Using SQL in RPGLE programs is easier than you think. Making the move from RPG native file IO to SQL database IO is really quite straightforward. Changing from good old READE loops to SQL FOR Loops simply means using the SQL CURSOR function. SQL has a groovy way of referring to what the stuff that it just read: “where current of”. So what does SQLRPGLE WHERE CURRENT OF mean?
WHERE CURRENT OF means – if we have just read something using an SQL cursor then the operation that we are applying to “where current of” is being applied to the exact data set that just been read. Read that slowly and it will make sense. LOL.
Let’s take an example of native file access technique for reading a file and updating it.
PROGRAM SPEC: How about we read a silly file, matching a key field value of STATUS = ‘1’ and if the field “FLAG” has a value of ‘X’ in s status field and change the value to ‘Y’.
So, lets use a quick and dirty little keyed physical file that looks like this:
A R RECORD A STATUS 1A COLHDG('Active Users' '*ON or *OFF') A VALUES('0' '1') A USERNAME 10A COLHDG('This blokes name') A USERDESC 200A COLHDG('Some other guff') A FLAG 1A COLHDG('A silly flag X/Y') A VALUES('X' 'Y') A K STATUS
So, here is a basic RPGLE program to read all the record in the table matching the key, checking the FLAG value and updating it.
note: before you leave a snarky comment saying “why didn’t you just put the flag as part of the key” – my equally salty answer is “it’s obviously deliberate to make the example clear for RPG freshers” 😉
Buckle up and lets look at this goofy code example:
**FREE dcl-f SILLYFILE keyed usage(*update) usropn; Open SILLYFILE; status = '1'; Setll (status) filename; Reade (status) filename; Dow not %EOF(filename); if flag = 'X'; // some program logic stuff could be here flag = 'Y'; update record; endif; Reade (status) SILLYFILE; Enddo; Close SILLYFILE; *inlr = *on;
I hate people that say things like “I didnt add any program comments because RPG is a self documenting language“. So, I am not going to give any excuse for my lack of comments… That being said – the code is self explanatory. 🙂
So, now lets update that exact same program and change it to use SQL to do the exact same thing. There are many ways to do things, but I prefer to use qualified data structure to reference files in the code, if you are learning RPG then I strongly recommend it as a good technique, so thats the style I will use here.

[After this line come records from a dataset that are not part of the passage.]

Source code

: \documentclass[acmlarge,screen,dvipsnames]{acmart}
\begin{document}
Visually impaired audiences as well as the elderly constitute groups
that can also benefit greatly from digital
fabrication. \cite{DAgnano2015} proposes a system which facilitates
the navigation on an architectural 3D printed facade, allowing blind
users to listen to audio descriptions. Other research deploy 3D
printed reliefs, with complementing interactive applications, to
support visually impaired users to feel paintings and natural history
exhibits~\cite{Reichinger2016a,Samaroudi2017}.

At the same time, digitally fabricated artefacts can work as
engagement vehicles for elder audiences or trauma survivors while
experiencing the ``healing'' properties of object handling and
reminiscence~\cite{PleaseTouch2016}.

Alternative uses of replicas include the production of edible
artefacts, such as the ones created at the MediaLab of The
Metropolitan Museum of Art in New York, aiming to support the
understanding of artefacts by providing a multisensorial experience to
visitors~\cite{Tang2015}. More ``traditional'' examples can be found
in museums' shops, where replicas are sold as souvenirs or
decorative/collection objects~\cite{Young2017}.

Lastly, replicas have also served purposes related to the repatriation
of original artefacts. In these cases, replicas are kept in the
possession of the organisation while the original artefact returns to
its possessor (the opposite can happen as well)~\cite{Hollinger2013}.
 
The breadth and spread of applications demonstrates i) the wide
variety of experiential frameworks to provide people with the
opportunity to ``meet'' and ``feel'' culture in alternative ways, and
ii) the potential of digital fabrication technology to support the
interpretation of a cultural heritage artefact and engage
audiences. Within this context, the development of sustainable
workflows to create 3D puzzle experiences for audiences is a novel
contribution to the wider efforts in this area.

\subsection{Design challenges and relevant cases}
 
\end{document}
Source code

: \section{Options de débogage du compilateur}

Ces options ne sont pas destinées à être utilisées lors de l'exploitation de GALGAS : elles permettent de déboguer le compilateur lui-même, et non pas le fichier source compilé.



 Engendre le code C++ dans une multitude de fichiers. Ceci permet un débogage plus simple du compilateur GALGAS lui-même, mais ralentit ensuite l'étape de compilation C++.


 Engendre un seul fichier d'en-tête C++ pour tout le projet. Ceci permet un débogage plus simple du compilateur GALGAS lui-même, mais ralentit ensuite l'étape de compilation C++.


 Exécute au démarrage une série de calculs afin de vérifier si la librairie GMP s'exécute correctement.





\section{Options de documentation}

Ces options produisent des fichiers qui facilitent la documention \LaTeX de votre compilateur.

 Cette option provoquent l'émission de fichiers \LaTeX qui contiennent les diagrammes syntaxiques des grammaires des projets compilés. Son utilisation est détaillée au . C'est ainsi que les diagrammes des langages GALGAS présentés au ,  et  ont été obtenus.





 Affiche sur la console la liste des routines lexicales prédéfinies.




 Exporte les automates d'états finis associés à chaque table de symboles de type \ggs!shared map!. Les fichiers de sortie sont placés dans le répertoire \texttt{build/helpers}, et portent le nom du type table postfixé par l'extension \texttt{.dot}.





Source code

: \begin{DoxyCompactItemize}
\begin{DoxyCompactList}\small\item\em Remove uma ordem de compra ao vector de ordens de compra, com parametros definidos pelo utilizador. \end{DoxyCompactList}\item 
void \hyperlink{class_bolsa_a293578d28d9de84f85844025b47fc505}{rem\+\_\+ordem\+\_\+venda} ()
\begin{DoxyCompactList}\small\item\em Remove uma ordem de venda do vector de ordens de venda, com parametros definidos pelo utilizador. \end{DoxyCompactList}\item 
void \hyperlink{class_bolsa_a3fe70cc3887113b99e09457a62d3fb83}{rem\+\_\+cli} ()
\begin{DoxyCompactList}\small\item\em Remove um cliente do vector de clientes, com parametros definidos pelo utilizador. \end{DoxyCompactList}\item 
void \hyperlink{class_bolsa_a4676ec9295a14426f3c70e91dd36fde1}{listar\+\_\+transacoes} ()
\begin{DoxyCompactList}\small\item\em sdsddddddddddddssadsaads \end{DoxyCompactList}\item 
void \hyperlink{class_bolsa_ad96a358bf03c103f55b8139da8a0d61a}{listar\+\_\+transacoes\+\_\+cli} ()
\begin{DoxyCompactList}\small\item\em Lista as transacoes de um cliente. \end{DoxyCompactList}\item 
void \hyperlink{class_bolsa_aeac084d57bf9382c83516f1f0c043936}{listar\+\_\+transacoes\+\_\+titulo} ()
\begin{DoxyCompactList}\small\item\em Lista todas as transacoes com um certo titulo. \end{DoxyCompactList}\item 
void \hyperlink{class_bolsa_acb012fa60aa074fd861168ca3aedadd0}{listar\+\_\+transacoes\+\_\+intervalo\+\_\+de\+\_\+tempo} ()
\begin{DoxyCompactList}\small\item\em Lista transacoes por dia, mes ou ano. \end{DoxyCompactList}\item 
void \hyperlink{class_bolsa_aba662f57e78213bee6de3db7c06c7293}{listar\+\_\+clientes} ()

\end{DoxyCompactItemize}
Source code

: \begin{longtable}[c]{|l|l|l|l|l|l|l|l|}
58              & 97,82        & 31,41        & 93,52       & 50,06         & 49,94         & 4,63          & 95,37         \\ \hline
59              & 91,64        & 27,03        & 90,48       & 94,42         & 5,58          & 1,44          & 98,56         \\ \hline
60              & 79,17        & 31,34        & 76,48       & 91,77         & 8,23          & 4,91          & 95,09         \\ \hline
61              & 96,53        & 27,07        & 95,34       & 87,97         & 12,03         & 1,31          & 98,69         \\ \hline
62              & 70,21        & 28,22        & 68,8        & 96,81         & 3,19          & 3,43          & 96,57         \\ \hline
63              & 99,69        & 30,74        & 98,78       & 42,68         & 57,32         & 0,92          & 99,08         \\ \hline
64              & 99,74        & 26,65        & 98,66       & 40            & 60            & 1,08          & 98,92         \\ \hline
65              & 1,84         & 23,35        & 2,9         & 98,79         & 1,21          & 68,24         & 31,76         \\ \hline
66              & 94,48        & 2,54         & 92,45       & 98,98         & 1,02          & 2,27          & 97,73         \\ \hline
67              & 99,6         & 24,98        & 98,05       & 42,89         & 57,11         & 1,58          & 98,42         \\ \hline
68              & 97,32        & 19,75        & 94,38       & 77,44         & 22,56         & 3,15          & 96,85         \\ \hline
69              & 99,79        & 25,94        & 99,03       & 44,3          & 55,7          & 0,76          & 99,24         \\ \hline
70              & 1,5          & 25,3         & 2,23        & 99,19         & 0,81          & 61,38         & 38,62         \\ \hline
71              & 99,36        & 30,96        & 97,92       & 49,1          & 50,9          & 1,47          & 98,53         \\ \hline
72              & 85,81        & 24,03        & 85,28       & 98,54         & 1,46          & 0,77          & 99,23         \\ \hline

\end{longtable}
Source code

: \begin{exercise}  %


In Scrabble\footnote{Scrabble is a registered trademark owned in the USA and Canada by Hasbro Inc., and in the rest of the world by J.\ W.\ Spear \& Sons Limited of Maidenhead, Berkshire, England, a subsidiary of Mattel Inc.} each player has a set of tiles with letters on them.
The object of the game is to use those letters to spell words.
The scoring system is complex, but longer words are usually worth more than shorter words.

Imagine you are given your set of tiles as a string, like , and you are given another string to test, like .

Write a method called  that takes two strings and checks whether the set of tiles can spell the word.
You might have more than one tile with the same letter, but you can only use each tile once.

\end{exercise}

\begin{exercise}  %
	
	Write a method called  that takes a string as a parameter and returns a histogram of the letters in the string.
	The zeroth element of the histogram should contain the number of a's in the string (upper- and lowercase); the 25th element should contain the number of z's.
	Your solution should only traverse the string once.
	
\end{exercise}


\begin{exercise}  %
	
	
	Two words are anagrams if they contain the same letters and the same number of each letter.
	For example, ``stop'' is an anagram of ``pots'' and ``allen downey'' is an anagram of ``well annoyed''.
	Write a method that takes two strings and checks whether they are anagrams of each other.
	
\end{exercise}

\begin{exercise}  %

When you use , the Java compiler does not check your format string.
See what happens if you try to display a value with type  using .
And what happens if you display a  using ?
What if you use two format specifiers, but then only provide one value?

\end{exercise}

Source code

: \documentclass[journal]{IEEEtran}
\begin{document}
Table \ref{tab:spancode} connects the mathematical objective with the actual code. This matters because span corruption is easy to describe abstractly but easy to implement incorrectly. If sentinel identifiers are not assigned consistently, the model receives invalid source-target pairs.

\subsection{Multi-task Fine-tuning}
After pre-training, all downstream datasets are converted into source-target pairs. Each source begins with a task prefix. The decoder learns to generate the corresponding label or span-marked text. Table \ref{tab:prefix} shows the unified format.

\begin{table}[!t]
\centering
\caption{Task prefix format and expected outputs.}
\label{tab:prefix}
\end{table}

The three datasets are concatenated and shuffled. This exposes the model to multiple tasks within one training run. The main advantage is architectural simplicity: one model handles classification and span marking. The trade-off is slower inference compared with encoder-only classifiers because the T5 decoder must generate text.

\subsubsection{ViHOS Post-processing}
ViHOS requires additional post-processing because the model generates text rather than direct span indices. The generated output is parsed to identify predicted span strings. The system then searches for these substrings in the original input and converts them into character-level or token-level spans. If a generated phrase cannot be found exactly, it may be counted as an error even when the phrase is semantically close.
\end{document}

If we wanted to do the same thing in SQLRPGLE we could do it like this:
**FREE dcl-ds sillyfileDataStructure extname('SILLYFILE') qualified end-ds; exec sql declare NicksCursor cursor for select * from sillyfile where status = '1' and flag = 'X' for update of status; exec sql open NicksCursor; exec sql fetch next from NicksCursor into :sillyfileDataStructure; Dow sqlstt='00000' or %subst(sqlstt:1:2)='01'; // some program logic stuff could be here // we could use those file fields field we just read as // sillyfileDataStructure.username or // sillyfileDataStructure.userdesc exec sql update filename set flag = 'Y' where current of NicksCursor; exec sql fetch next from NicksCursor into :sillyfileDataStructure; Enddo; exec sql close NicksCursor; *inlr = *on;
The words CURRENT OF, followed by the cursor name, refer to the last row that was retrieved through the cursor with the FETCH command. #simples
IBM calls this type of update a positioned update.
There is a way cooler, big data selection that we could do updating the whole set-at-a-time also called a searched update. Searched updates give you a lot of bang for the buck (or pickles to the pound) , but these simple positioned updates are best when the update logic is complex and it’s a direct replacement for old RPG style UPDATE/DELETE opcodes.